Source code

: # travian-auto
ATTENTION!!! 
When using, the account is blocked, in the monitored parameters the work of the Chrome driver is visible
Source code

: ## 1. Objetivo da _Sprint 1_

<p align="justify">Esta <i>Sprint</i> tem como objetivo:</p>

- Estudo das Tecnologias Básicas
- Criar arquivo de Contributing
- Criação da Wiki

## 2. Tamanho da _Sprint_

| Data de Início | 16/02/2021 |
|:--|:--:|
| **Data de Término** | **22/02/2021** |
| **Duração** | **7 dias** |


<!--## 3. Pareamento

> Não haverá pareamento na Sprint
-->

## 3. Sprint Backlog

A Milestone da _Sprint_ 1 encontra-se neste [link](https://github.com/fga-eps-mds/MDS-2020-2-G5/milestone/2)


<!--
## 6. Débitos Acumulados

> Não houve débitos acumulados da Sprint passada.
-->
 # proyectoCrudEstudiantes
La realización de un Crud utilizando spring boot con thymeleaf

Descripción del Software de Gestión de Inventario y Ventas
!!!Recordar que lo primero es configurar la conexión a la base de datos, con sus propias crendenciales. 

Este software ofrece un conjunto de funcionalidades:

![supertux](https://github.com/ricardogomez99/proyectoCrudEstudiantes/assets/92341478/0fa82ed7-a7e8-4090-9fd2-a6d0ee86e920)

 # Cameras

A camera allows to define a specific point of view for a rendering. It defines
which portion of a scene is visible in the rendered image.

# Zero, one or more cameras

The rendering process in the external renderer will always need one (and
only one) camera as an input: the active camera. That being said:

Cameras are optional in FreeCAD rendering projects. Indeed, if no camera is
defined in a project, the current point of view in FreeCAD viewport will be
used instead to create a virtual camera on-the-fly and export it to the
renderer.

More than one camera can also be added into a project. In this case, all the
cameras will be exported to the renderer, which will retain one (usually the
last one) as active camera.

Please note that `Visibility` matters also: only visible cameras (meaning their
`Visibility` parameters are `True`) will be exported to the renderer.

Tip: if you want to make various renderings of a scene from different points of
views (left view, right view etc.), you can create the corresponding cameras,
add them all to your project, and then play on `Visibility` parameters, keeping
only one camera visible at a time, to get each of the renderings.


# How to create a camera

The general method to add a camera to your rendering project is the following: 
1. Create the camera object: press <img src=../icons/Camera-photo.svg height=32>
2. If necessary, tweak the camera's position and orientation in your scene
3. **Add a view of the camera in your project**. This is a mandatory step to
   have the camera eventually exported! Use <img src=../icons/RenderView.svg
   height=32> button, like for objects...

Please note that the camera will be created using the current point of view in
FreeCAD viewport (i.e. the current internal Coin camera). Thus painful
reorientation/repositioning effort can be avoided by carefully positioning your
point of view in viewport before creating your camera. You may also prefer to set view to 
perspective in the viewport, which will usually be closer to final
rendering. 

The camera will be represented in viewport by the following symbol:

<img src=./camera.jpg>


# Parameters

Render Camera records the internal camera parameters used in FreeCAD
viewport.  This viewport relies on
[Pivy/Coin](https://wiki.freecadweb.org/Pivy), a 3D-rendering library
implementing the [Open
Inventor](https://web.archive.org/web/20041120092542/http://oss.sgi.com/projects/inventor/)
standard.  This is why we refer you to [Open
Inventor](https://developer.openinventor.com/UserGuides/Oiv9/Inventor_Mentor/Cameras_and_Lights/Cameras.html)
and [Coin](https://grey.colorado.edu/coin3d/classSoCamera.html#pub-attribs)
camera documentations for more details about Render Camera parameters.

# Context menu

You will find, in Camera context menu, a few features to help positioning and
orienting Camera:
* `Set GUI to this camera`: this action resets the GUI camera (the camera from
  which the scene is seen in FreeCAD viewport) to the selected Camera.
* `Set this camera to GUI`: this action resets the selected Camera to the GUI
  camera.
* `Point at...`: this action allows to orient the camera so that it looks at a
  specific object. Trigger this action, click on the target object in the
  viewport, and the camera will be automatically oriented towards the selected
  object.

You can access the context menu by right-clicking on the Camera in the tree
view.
_ _ _
THE PROBLEM
Working from the listing above, pick out every line that has "note" and copy it.

RESPONSE TO THIS TASK
Please note that `Visibility` matters also: only visible cameras (meaning their
Please note that the camera will be created using the current point of view in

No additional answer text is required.